Follow-up: OSS Compliance 2.0

Posted on Nov 6, 2019
By Kalle Soranko

I decided to write another blog post as Verifa’s approach for open source compliance has evolved quite a bit since my previous post from last year. My former colleague Adam Mackay also wrote an awesome blog post about open source compliance in a more non-technical manner.

The current mainstream approach for solving enterprise-scale open source license compliance involves more and more open source tools and less commercial ones. This “open source compliance with open source tooling” ideology is also greatly supported by the community around different tools and initiatives. Programs like oss-tooling-group and Double Open project are heavily driving checked this ideology in the industry. Verifa is involved in both of these initiatives.

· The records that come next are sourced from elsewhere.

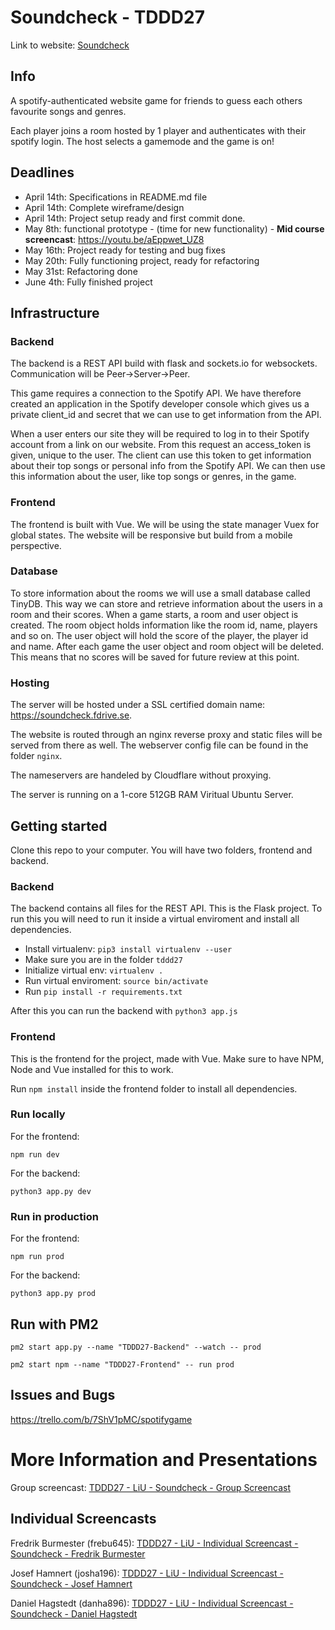 # Soundcheck - TDDD27

Link to website: [Soundcheck](https://soundcheck.fdrive.se/)

## Info

A spotify-authenticated website game for friends to guess each others favourite songs and genres. 

Each player joins a room hosted by 1 player and authenticates with their spotify login. The host selects a gamemode and the game is on!

## Deadlines
- April 14th: Specifications in README.md file
- April 14th: Complete wireframe/design
- April 14th: Project setup ready and first commit done. 
- May 8th: functional prototype - (time for new functionality) - **Mid course screencast**: https://youtu.be/aEppwet_UZ8
- May 16th: Project ready for testing and bug fixes
- May 20th: Fully functioning project, ready for refactoring
- May 31st: Refactoring done
- June 4th: Fully finished project

## Infrastructure
### Backend
The backend is a REST API build with flask and sockets.io for websockets. Communication will be Peer->Server->Peer.

This game requires a connection to the Spotify API. We have therefore created an application in the Spotify developer console which gives us a private client_id and secret that we can use to get information from the API. 

When a user enters our site they will be required to log in to their Spotify account from a link on our website. From this request an access_token is given, unique to the user. The client can use this token to get information about their top songs or personal info from the Spotify API. We can then use this information about the user, like top songs or genres, in the game. 

### Frontend
The frontend is built with Vue. We will be using the state manager Vuex for global states. The website will be responsive but build from a mobile perspective. 

### Database
To store information about the rooms we will use a small database called TinyDB. This way we can store and retrieve information about the users in a room and their scores. When a game starts, a room and user object is created. The room object holds information like the room id, name, players and so on. The user object will hold the score of the player, the player id and name. After each game the user object and room object will be deleted. This means that no scores will be saved for future review at this point. 

### Hosting
The server will be hosted under a SSL certified domain name: https://soundcheck.fdrive.se. 

The website is routed through an nginx reverse proxy and static files will be served from there as well. The webserver config file can be found in the folder `nginx`. 

The nameservers are handeled by Cloudflare without proxying. 

The server is running on a 1-core 512GB RAM Viritual Ubuntu Server.

## Getting started

Clone this repo to your computer. You will have two folders, frontend and backend. 

### Backend
The backend contains all files for the REST API. This is the Flask project. To run this you will need to run it inside a virtual enviroment and install all dependencies. 

- Install virtualenv: `pip3 install virtualenv --user`
- Make sure you are in the folder `tddd27`
- Initialize virtual env: `virtualenv .`
- Run virtual enviroment: `source bin/activate`
- Run `pip install -r requirements.txt`

After this you can run the backend with `python3 app.js` 

### Frontend
This is the frontend for the project, made with Vue. Make sure to have NPM, Node and Vue installed for this to work.

Run `npm install` inside the frontend folder to install all dependencies. 

### Run locally 
For the frontend:

`npm run dev`

For the backend:

`python3 app.py dev`

### Run in production 
For the frontend:

`npm run prod`

For the backend:

`python3 app.py prod`

## Run with PM2

`pm2 start app.py --name "TDDD27-Backend" --watch -- prod`

`pm2 start npm --name "TDDD27-Frontend" -- run prod`

## Issues and Bugs
https://trello.com/b/7ShV1pMC/spotifygame

# More Information and Presentations 
Group screencast: [TDDD27 - LiU - Soundcheck - Group Screencast](https://youtu.be/Ds02lgNWZ20)

## Individual Screencasts 
Fredrik Burmester (frebu645): [TDDD27 - LiU - Individual Screencast - Soundcheck - Fredrik Burmester](https://youtu.be/DkEs84ja3XI)

Josef Hamnert (josha196): [TDDD27 - LiU - Individual Screencast - Soundcheck - Josef Hamnert](https://youtu.be/mitou7tS_KI)

Daniel Hagstedt (danha896): [TDDD27 - LiU - Individual Screencast - Soundcheck - Daniel Hagstedt](https://youtu.be/Jh9TE5do6Os)

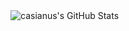 <img src="https://github-readme-streak-stats.herokuapp.com/?user=casianus&theme=radical&hide_border=false" alt="casianus's GitHub Stats" />
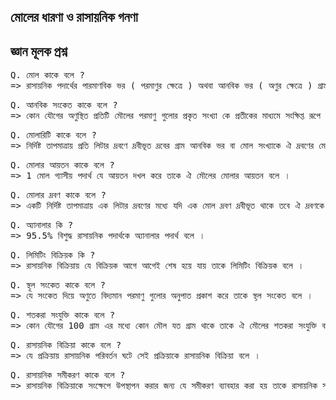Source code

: ## মোলের ধারণা ও রাসায়নিক গনণা

## জ্ঞান মূলক প্রশ্ন

<pre>
Q. মোল কাকে বলে ?
=> রাসায়নিক পদার্থের পারমাণবিক ভর ( পরমাণুর ক্ষেত্রে ) অথবা আনবিক ভর ( অণুর ক্ষেত্রে ) গ্রাম এককে প্রকাশ করলে যে পরিমাণ পাওয়া যায় তাকে সংশ্লিষ্ট পদার্থের 1 মোল বলে ।
</pre>
<pre>
Q. আনবিক সংকেত কাকে বলে ?
=> কোন যৌগের অণুস্থিত প্রতিটি মৌলের পরমাণু গুলোর প্রকৃত সংখ্যা কে প্রতীকের মাধ্যমে সংক্ষিপ্ত রূপে প্রকাশ করাকে যৌগটির আনবিক সংকেত বলে ।
</pre>
<pre>
Q. মোলারিটি কাকে বলে ?
=> নির্দিষ্ট তাপমাত্রায় প্রতি লিটার দ্রবণে দ্রবীভূত দ্রবের গ্রাম আনবিক ভর বা মোল সংখ্যাকে ঐ দ্রবণের মোলারিটি বলে ।
</pre>
<pre>
Q. মোলার আয়তন কাকে বলে ?
=> 1 মোল গ্যাসীয় পদার্থ যে আয়তন দখল করে তাকে ঐ মৌলের মোলার আয়তন বলে ।
</pre>
<pre>
Q. মোলার দ্রবণ কাকে বলে ?
=> একটি নির্দিষ্ট তাপমাত্রায় এক লিটার দ্রবণের মধ্যে যদি এক মোল দ্রবণ দ্রবীভূত থাকে তবে ঐ দ্রবণকে মোলার দ্রবণ বলে । 
</pre>
<pre>
Q. অ্যানালার কি ?
=> 95.5% বিশুদ্ধ রাসায়নিক পদার্থকে অ্যানালার পদার্থ বলে ।
</pre>
<pre>
Q. লিমিটিং বিক্রিয়ক কি ?
=> রাসায়নিক বিক্রিয়ায় যে বিক্রিয়ক আগে আগেই শেষ হয়ে যায় তাকে লিমিটিং বিক্রিয়ক বলে ।
</pre>
<pre>
Q. স্থূল সংকেত কাকে বলে ?
=> যে সংকেত দিয়ে অণুতে বিদ্যমান পরমাণু গুলোর অনুপাত প্রকাশ করে তাকে স্থূল সংকেত বলে ।
</pre>
<pre>
Q. শতকরা সংযুক্তি কাকে বলে ?
=> কোন যৌগের 100 গ্রাম এর মধ্যে কোন মৌল যত গ্রাম থাকে তাকে ঐ মৌলের শতকরা সংযুক্তি বলে ।
</pre>

<pre>
Q. রাসায়নিক বিক্রিয়া কাকে বলে ?
=> যে প্রক্রিয়ায় রাসায়নিক পরিবর্তন ঘটে সেই প্রক্রিয়াকে রাসায়নিক বিক্রিয়া বলে ।
</pre>
<pre>
Q. রাসায়নিক সমীকরণ কাকে বলে ?
=> রাসায়নিক বিক্রিয়াকে সংক্ষেপে উপস্থাপন করার জন্য যে সমীকরণ ব্যাবহার করা হয় তাকে রাসায়নিক সমীকরণ বলা হয় ।
</pre>
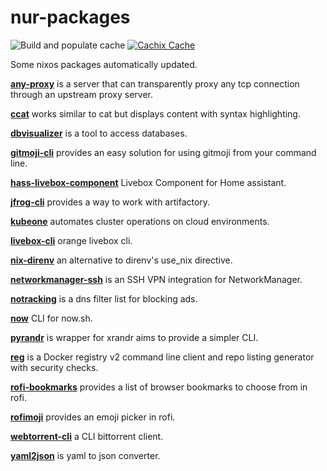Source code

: # nur-packages

![Build and populate cache](https://github.com/jeremiehuchet/nur-packages/workflows/Build%20and%20populate%20cache/badge.svg)
[![Cachix Cache](https://img.shields.io/badge/cachix-jeremiehuchet-blue.svg)](https://jeremiehuchet.cachix.org)

Some nixos packages automatically updated.

**[any-proxy](pkgs/any-proxy)** is a server that can transparently proxy any tcp connection through an upstream proxy server.

**[ccat](pkgs/ccat)** works similar to cat but displays content with syntax highlighting.

**[dbvisualizer](pkgs/dbvisualizer)** is a tool to access databases.

**[gitmoji-cli](pkgs/node-packages/gitmoji-cli)** provides an easy solution for using gitmoji from your command line.

**[hass-livebox-component](pkgs/hass-livebox-component)** Livebox Component for Home assistant.

**[jfrog-cli](pkgs/jfrog-cli)** provides a way to work with artifactory.

**[kubeone](pkgs/kubeone)** automates cluster operations on cloud environments.

**[livebox-cli](pkgs/livebox-cli)** orange livebox cli.

**[nix-direnv](pkgs/nix-direnv)** an alternative to direnv's use_nix directive.

**[networkmanager-ssh](pkgs/networkmanager-ssh)** is an SSH VPN integration for NetworkManager.

**[notracking](pkgs/notracking)** is a dns filter list for blocking ads.

**[now](pkgs/node-packages/now/fixed.nix)** CLI for now.sh.

**[pyrandr](pkgs/pyrandr)** is wrapper for xrandr aims to provide a simpler CLI.

**[reg](pkgs/reg)** is a Docker registry v2 command line client and repo listing generator with security checks.

**[rofi-bookmarks](pkgs/rofi-bookmarks)** provides a list of browser bookmarks to choose from in rofi.

**[rofimoji](pkgs/rofimoji)** provides an emoji picker in rofi.

**[webtorrent-cli](pkgs/node-packages/webtorrent-cli)** a CLI bittorrent client.

**[yaml2json](/pkgs/yaml2json)** is yaml to json converter.
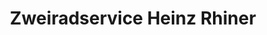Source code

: ---
title: "Zweiradservice Heinz Rhiner"
url: /salez/zweiradservice-heinz-rhiner/
shop: Motorrad
---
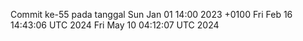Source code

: Commit ke-55 pada tanggal Sun Jan 01 14:00 2023 +0100
Fri Feb 16 14:43:06 UTC 2024
Fri May 10 04:12:07 UTC 2024
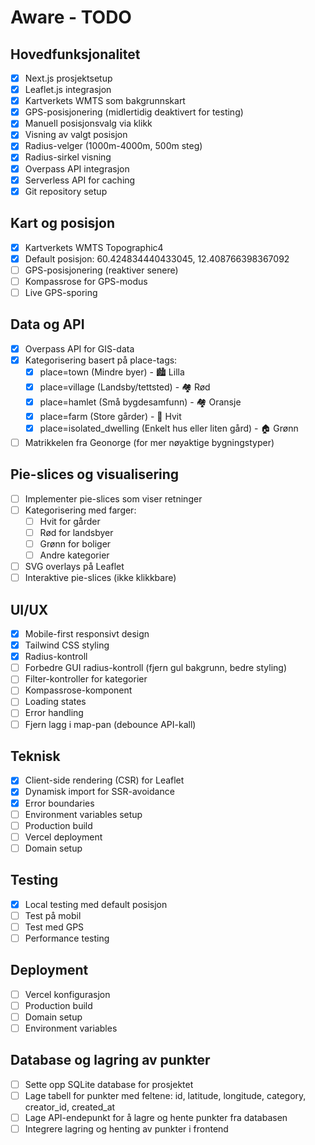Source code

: # Aware - TODO

## Hovedfunksjonalitet
- [x] Next.js prosjektsetup
- [x] Leaflet.js integrasjon
- [x] Kartverkets WMTS som bakgrunnskart
- [x] GPS-posisjonering (midlertidig deaktivert for testing)
- [x] Manuell posisjonsvalg via klikk
- [x] Visning av valgt posisjon
- [x] Radius-velger (1000m-4000m, 500m steg)
- [x] Radius-sirkel visning
- [x] Overpass API integrasjon
- [x] Serverless API for caching
- [x] Git repository setup

## Kart og posisjon
- [x] Kartverkets WMTS Topographic4
- [x] Default posisjon: 60.424834440433045, 12.408766398367092
- [ ] GPS-posisjonering (reaktiver senere)
- [ ] Kompassrose for GPS-modus
- [ ] Live GPS-sporing

## Data og API
- [x] Overpass API for GIS-data
- [x] Kategorisering basert på place-tags:
  - [x] place=town (Mindre byer) - 🏙️ Lilla
  - [x] place=village (Landsby/tettsted) - 🏘️ Rød
  - [x] place=hamlet (Små bygdesamfunn) - 🏘️ Oransje
  - [x] place=farm (Store gårder) - 🏡 Hvit
  - [x] place=isolated_dwelling (Enkelt hus eller liten gård) - 🏠 Grønn
- [ ] Matrikkelen fra Geonorge (for mer nøyaktige bygningstyper)

## Pie-slices og visualisering
- [ ] Implementer pie-slices som viser retninger
- [ ] Kategorisering med farger:
  - [ ] Hvit for gårder
  - [ ] Rød for landsbyer
  - [ ] Grønn for boliger
  - [ ] Andre kategorier
- [ ] SVG overlays på Leaflet
- [ ] Interaktive pie-slices (ikke klikkbare)

## UI/UX
- [x] Mobile-first responsivt design
- [x] Tailwind CSS styling
- [x] Radius-kontroll
- [ ] Forbedre GUI radius-kontroll (fjern gul bakgrunn, bedre styling)
- [ ] Filter-kontroller for kategorier
- [ ] Kompassrose-komponent
- [ ] Loading states
- [ ] Error handling
- [ ] Fjern lagg i map-pan (debounce API-kall)

## Teknisk
- [x] Client-side rendering (CSR) for Leaflet
- [x] Dynamisk import for SSR-avoidance
- [x] Error boundaries
- [ ] Environment variables setup
- [ ] Production build
- [ ] Vercel deployment
- [ ] Domain setup

## Testing
- [x] Local testing med default posisjon
- [ ] Test på mobil
- [ ] Test med GPS
- [ ] Performance testing

## Deployment
- [ ] Vercel konfigurasjon
- [ ] Production build
- [ ] Domain setup
- [ ] Environment variables

## Database og lagring av punkter
- [ ] Sette opp SQLite database for prosjektet
- [ ] Lage tabell for punkter med feltene: id, latitude, longitude, category, creator_id, created_at
- [ ] Lage API-endepunkt for å lagre og hente punkter fra databasen
- [ ] Integrere lagring og henting av punkter i frontend
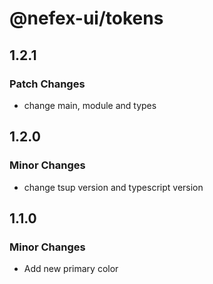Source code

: # @nefex-ui/tokens

## 1.2.1

### Patch Changes

- change main, module and types

## 1.2.0

### Minor Changes

- change tsup version and typescript version

## 1.1.0

### Minor Changes

- Add new primary color

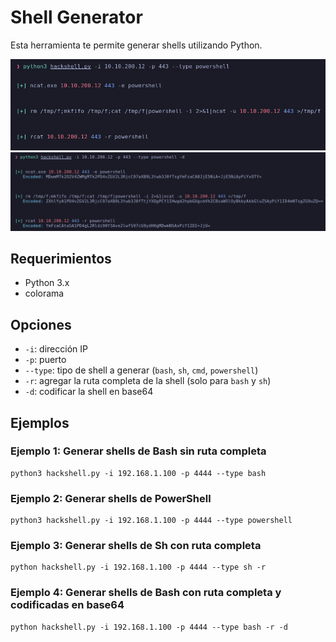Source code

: # Shell Generator

Esta herramienta te permite generar shells utilizando Python. 

![Funcionamiento](https://raw.githubusercontent.com/skayblye/ShellsGenerator/main/img/Blue-2023-04-07-18-53-51.png)
![Funcionamiento](https://raw.githubusercontent.com/skayblye/ShellsGenerator/main/img/Blue-2023-04-07-18-54-13.png)

## Requerimientos

- Python 3.x
- colorama

## Opciones

- `-i`: dirección IP
- `-p`: puerto
- `--type`: tipo de shell a generar (`bash`, `sh`, `cmd`, `powershell`)
- `-r`: agregar la ruta completa de la shell (solo para `bash` y `sh`)
- `-d`: codificar la shell en base64

## Ejemplos

### Ejemplo 1: Generar shells de Bash sin ruta completa
	
    python3 hackshell.py -i 192.168.1.100 -p 4444 --type bash
    
### Ejemplo 2: Generar shells de PowerShell

    python3 hackshell.py -i 192.168.1.100 -p 4444 --type powershell

### Ejemplo 3: Generar shells de Sh con ruta completa

    python hackshell.py -i 192.168.1.100 -p 4444 --type sh -r
    
### Ejemplo 4: Generar shells de Bash con ruta completa y codificadas en base64

    python hackshell.py -i 192.168.1.100 -p 4444 --type bash -r -d

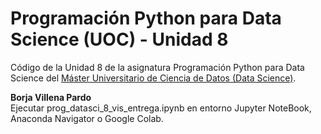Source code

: # Programación Python para Data Science (UOC) - Unidad 8

Código de la Unidad 8 de la asignatura Programación Python para Data Science del [Máster Universitario de Ciencia de Datos (Data Science)](http://estudios.uoc.edu/es/masters-universitarios/data-science/presentacion).

**Borja Villena Pardo**    
Ejecutar prog_datasci_8_vis_entrega.ipynb en entorno Jupyter NoteBook, Anaconda Navigator o Google Colab.
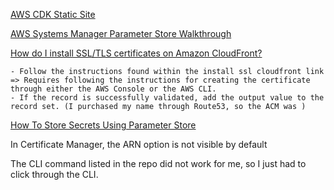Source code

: [AWS CDK Static Site](https://github.com/aws-samples/aws-cdk-examples/tree/master/typescript/static-site)



[AWS Systems Manager Parameter Store Walkthrough](https://docs.aws.amazon.com/systems-manager/latest/userguide/sysman-paramstore-walk.html)

[How do I install SSL/TLS certificates on Amazon CloudFront?](https://aws.amazon.com/premiumsupport/knowledge-center/install-ssl-cloudfront/)

    - Follow the instructions found within the install ssl cloudfront link => Requires following the instructions for creating the certificate through either the AWS Console or the AWS CLI.
    - If the record is successfully validated, add the output value to the record set. (I purchased my name through Route53, so the ACM was )
[How To Store Secrets Using Parameter Store](https://aws.amazon.com/blogs/mt/the-right-way-to-store-secrets-using-parameter-store/)


In Certificate Manager, the ARN option is not visible by default

The CLI command listed in the repo did not work for me, so I just had to click through the CLI. 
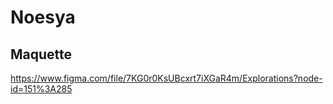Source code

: # Noesya

## Maquette 

https://www.figma.com/file/7KG0r0KsUBcxrt7iXGaR4m/Explorations?node-id=151%3A285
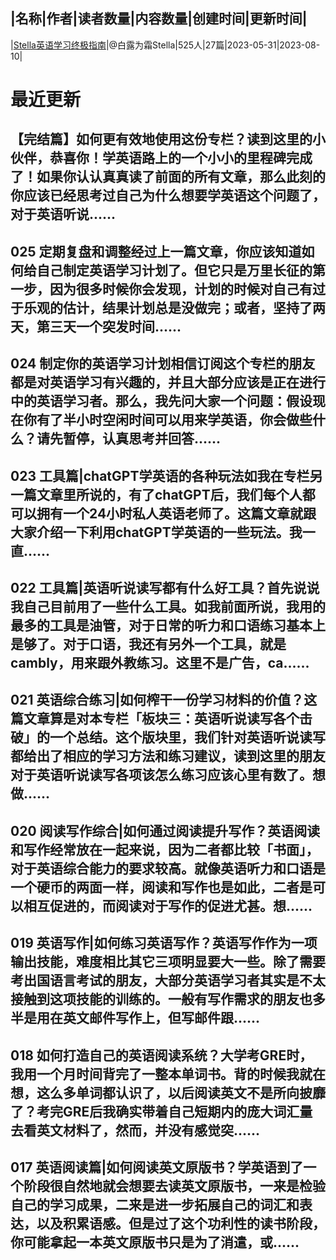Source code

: |名称|作者|读者数量|内容数量|创建时间|更新时间|
---
|[Stella英语学习终极指南](https://xiaobot.net/p/stellaphd?refer=0b133df9-27dc-423b-8101-639049001c13)|@白露为霜Stella|525人|27篇|2023-05-31|2023-08-10|

# 最近更新
## 【完结篇】如何更有效地使用这份专栏？读到这里的小伙伴，恭喜你！学英语路上的一个小小的里程碑完成了！如果你认认真真读了前面的所有文章，那么此刻的你应该已经思考过自己为什么想要学英语这个问题了，对于英语听说......
## 025 定期复盘和调整经过上一篇文章，你应该知道如何给自己制定英语学习计划了。但它只是万里长征的第一步，因为很多时候你会发现，计划的时候对自己有过于乐观的估计，结果计划总是没做完；或者，坚持了两天，第三天一个突发时间......
## 024 制定你的英语学习计划相信订阅这个专栏的朋友都是对英语学习有兴趣的，并且大部分应该是正在进行中的英语学习者。那么，我先问大家一个问题：假设现在你有了半小时空闲时间可以用来学英语，你会做些什么？请先暂停，认真思考并回答......
## 023 工具篇|chatGPT学英语的各种玩法如我在专栏另一篇文章里所说的，有了chatGPT后，我们每个人都可以拥有一个24小时私人英语老师了。这篇文章就跟大家介绍一下利用chatGPT学英语的一些玩法。我一直......
## 022 工具篇|英语听说读写都有什么好工具？首先说说我自己目前用了一些什么工具。如我前面所说，我用的最多的工具是油管，对于日常的听力和口语练习基本上是够了。对于口语，我还有另外一个工具，就是cambly，用来跟外教练习。这里不是广告，ca......
## 021 英语综合练习|如何榨干一份学习材料的价值？这篇文章算是对本专栏「板块三：英语听说读写各个击破」的一个总结。这个版块里，我们针对英语听说读写都给出了相应的学习方法和练习建议，读到这里的朋友对于英语听说读写各项该怎么练习应该心里有数了。想做......
## 020 阅读写作综合|如何通过阅读提升写作？英语阅读和写作经常放在一起来说，因为二者都比较「书面」，对于英语综合能力的要求较高。就像英语听力和口语是一个硬币的两面一样，阅读和写作也是如此，二者是可以相互促进的，而阅读对于写作的促进尤甚。想......
## 019 英语写作|如何练习英语写作？英语写作作为一项输出技能，难度相比其它三项明显要大一些。除了需要考出国语言考试的朋友，大部分英语学习者其实是不太接触到这项技能的训练的。一般有写作需求的朋友也多半是用在英文邮件写作上，但写邮件跟......
## 018 如何打造自己的英语阅读系统？大学考GRE时，我用一个月时间背完了一整本单词书。背的时候我就在想，这么多单词都认识了，以后阅读英文不是所向披靡了？考完GRE后我确实带着自己短期内的庞大词汇量去看英文材料了，然而，并没有感觉突......
## 017 英语阅读篇|如何阅读英文原版书？学英语到了一个阶段很自然地就会想要去读英文原版书，一来是检验自己的学习成果，二来是进一步拓展自己的词汇和表达，以及积累语感。但是过了这个功利性的读书阶段，你可能拿起一本英文原版书只是为了消遣，或......

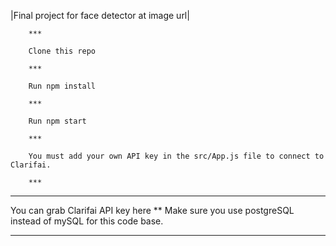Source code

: |Final project for face detector at image url|

        ***
        
        Clone this repo
        
        ***
        
        Run npm install
        
        ***
        
        Run npm start
        
        ***
        
        You must add your own API key in the src/App.js file to connect to Clarifai.
        
        ***

***

You can grab Clarifai API key here
** Make sure you use postgreSQL instead of mySQL for this code base.

***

One point that I want to explain in this post is the ways in which we can generate or collect licensing information, and how to re-use that efficiently and in an automated manner. There is one tool that I want to explicitly point out and that is Eclipse SW360. Adam and I have discussed this tool already in our previous posts, but for recap it is a software component metadata repository. This means that it heavily relies on the abstraction where software components are the smallest units and not the file. File-level processing is usually done in other tools and SW360 just incorporates that information under the abstraction of a component. One notable point in SW360 is that it is designed exactly for processing component metadata and license information and its data models and technical architecture are made to support those targets.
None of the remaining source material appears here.